Pangeran Muqrin dikenal dekat hubungannya dengan Inggris. Ia adalah lulusan sekolah di Inggris yaitu dari The Cranwell College yang terkenal di Inggris. Ia adalah orang kepercayaan Raja Abdullah bin Abdul Aiz sebelumnya, bahkan termasuk orang dekatnya. Inovasi raja sebelumnya (Raja Abdullah bin Abdul Aiz) untuk menunjuk putra mahkota dari putra mahkota adalah untuk memotong kelangsungan silsilah Amerika setelah Salman bin Abdul Aziz. Raja Abdullah menegaskan penunjukan itu dengan mengeluarkan dekrit yang melarang pencopotan putra mahkota dari putra mahkota!
Berdasarkan paparan sebelumnya, realita politik sekarang adalah sebagai berikut:
Raja baru dekat dengan Amerika, sementara putra mahkotanya dekat dengan Inggris.

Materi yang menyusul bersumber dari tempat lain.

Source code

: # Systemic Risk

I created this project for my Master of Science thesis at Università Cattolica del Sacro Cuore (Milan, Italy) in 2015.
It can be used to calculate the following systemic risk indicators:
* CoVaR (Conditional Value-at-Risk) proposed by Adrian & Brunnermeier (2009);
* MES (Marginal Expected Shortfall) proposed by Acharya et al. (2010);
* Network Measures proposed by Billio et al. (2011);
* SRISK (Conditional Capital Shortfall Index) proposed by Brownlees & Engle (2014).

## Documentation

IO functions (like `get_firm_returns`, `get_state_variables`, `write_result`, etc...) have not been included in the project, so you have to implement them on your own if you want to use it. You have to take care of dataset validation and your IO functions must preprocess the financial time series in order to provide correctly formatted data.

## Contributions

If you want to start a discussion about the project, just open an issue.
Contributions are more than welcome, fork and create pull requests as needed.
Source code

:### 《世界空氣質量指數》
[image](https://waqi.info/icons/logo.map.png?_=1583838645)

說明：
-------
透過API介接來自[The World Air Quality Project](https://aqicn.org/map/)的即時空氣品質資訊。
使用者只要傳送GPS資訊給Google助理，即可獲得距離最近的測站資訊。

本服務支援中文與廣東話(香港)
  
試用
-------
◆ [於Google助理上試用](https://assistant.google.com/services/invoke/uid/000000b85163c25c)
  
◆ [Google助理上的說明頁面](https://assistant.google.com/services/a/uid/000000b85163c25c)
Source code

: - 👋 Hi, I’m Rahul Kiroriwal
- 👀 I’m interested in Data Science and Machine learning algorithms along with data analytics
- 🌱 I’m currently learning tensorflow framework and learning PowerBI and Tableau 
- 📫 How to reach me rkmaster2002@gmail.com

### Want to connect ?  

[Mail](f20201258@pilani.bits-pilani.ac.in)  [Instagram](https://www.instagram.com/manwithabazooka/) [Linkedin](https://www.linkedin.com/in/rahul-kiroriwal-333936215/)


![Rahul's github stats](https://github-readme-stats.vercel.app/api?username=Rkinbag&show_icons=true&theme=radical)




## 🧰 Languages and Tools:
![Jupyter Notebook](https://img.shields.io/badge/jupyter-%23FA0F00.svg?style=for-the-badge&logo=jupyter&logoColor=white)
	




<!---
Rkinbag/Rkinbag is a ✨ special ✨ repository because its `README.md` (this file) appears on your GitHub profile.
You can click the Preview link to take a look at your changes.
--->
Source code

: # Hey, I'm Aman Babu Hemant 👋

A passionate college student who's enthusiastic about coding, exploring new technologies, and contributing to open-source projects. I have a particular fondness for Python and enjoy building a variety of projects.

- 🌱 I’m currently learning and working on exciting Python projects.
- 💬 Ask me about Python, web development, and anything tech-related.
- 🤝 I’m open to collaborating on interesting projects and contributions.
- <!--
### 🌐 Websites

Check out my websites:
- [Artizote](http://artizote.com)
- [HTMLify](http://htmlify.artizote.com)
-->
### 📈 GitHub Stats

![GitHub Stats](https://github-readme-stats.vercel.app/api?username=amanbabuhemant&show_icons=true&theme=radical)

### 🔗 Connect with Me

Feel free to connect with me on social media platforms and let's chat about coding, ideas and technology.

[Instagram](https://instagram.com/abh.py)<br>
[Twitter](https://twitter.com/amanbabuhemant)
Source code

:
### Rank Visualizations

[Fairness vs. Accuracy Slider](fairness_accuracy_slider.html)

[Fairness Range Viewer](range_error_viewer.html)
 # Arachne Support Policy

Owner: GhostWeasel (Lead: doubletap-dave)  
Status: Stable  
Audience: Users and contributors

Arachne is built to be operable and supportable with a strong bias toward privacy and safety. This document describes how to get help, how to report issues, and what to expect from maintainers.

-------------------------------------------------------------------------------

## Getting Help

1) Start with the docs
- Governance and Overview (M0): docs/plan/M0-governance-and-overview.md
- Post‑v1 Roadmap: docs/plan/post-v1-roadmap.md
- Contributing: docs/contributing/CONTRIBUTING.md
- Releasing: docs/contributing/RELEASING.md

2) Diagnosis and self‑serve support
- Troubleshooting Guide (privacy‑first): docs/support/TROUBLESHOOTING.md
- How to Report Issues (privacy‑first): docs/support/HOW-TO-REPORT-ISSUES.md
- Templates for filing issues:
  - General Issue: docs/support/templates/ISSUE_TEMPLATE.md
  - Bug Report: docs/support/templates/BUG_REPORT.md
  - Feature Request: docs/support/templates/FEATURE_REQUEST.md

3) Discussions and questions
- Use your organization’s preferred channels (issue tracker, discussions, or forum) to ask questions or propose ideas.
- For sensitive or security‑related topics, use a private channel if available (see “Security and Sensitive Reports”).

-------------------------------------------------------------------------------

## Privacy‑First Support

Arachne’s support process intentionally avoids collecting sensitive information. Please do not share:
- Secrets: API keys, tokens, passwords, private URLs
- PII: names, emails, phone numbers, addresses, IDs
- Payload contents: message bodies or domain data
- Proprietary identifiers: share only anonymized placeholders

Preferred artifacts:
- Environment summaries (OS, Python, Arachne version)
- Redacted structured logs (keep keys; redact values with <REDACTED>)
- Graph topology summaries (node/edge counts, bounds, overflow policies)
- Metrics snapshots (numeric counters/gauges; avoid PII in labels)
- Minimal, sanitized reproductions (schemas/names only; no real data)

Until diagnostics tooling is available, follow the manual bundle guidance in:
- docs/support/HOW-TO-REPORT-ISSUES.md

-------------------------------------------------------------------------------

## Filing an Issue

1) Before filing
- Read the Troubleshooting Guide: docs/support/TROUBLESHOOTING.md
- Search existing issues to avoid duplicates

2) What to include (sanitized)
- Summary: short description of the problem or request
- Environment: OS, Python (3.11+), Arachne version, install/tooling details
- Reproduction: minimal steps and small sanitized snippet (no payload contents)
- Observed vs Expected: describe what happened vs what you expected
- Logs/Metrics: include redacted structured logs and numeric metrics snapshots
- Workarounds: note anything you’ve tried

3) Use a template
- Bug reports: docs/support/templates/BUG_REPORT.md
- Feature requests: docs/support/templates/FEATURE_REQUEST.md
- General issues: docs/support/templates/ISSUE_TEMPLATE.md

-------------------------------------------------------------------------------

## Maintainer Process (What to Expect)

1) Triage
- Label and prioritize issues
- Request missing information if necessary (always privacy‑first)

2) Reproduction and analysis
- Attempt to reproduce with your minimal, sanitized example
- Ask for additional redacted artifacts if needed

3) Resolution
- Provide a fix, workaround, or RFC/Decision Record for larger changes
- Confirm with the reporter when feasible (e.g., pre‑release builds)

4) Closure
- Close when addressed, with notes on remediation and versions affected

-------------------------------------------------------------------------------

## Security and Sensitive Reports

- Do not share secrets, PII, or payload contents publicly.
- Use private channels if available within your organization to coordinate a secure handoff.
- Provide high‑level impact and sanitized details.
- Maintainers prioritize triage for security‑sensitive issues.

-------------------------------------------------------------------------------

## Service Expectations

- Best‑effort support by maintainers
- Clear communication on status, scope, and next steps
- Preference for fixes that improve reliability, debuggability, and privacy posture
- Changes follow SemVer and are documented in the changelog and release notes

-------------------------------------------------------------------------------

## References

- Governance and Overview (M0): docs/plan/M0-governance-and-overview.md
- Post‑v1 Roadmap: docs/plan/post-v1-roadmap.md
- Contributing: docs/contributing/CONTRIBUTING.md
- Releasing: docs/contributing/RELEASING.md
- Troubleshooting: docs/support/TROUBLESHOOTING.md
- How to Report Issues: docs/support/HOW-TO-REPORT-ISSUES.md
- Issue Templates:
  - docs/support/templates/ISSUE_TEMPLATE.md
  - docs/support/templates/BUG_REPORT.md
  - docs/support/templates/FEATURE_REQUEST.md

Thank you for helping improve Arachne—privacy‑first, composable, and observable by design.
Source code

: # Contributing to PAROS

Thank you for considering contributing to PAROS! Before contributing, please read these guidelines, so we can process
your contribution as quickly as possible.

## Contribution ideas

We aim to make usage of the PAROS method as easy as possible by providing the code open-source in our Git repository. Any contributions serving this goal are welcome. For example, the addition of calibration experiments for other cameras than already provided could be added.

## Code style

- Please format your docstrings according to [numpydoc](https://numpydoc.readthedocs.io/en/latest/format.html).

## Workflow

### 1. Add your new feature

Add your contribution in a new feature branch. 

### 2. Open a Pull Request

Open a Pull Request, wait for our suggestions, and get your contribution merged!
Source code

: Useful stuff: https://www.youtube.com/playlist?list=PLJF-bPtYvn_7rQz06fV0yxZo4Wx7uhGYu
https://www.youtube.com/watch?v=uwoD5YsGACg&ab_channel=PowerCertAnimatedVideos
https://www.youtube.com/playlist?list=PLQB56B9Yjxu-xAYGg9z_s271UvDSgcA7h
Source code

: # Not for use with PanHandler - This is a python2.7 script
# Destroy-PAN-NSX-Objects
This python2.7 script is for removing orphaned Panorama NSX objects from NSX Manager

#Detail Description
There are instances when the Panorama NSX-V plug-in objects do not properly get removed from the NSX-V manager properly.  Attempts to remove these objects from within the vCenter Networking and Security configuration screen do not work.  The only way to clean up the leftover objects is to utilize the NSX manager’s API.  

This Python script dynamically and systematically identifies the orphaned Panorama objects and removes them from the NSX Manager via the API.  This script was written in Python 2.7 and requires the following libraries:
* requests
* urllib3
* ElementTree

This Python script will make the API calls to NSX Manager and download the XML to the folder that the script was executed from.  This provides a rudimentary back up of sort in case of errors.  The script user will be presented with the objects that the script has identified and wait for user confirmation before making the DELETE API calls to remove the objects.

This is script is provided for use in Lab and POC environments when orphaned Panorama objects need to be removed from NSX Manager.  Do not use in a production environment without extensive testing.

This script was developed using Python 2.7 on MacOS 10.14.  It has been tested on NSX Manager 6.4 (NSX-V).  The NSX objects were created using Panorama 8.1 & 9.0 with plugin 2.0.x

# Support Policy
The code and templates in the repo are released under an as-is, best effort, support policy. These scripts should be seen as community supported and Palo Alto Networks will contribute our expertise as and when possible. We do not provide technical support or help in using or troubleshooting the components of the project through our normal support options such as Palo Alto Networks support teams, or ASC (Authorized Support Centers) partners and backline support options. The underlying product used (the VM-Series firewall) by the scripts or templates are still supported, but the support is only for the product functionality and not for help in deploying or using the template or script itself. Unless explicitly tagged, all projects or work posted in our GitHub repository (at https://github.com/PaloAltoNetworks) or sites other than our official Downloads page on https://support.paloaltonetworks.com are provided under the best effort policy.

Ini berarti bahwa pengaruh yang lebih kuat akan jadi milik Amerika dan disaingi oleh pengaruh Inggris sampai pada batas tertentu.
Konsekuensinya adalah menurunnya ketegangan antara Amerika dan Saudi. Hal ini akan berpengaruh pada berhentinya penurunan harga minyak mentah. Pasalnya, raja sebelumnya dan Inggris yang ada di belakang dia ingin—dengan penurunan harga minyak itu—menggagalkan Amerika dalam memanfaatkan minyak serpih (shale oil) sebab biaya lifting minyak serpih (shale oil) relatif tinggi sekitar US$ 70 perbarel. Jika harga minyak turun maka produksi minyak serpih (shale oil) menjadi beban dan tidak ekonomis lagi. Pada saat yang sama, biaya lifthing minyak konvensional hanya beberapa dolar, sekitar US$ 7 perbarel. Kami telah merinci masalah ini dalam jawaban kami terdahulu tertanggal 7 Januari 2015 M.
Sebagai penutup, sungguh menyedihkan hati, negara-negara kafir yang memusuhi Islam dan kaum Muslim memiliki pengaruh di negeri-negeri yang menghimpun kiblat kaum Muslim, tempat turunnya wahyu kepada Rasulullah saw.; menghimpun Dar Hijrah, pusat Daulah Islamiyah pertama!
Akan tetapi, Islam memiliki tokoh-tokoh yang siang dan malam berjuang dengan benar dan ikhlas dengan izin Allah untuk mengembalikan Daulah Islam, Khilafah ar-Rasyidah. Khilafah ar-Rasyidah adalah pasti dengan izin Zat Yang Mahakuat lagi Mahaperkasa. Pada hari itu kaum Mukmin bergembira dengan pertolongan Allah dan kaum kafir penjajah akan mundur ke pusat negeri mereka jika memang masih tersisa pusat negeri mereka itu.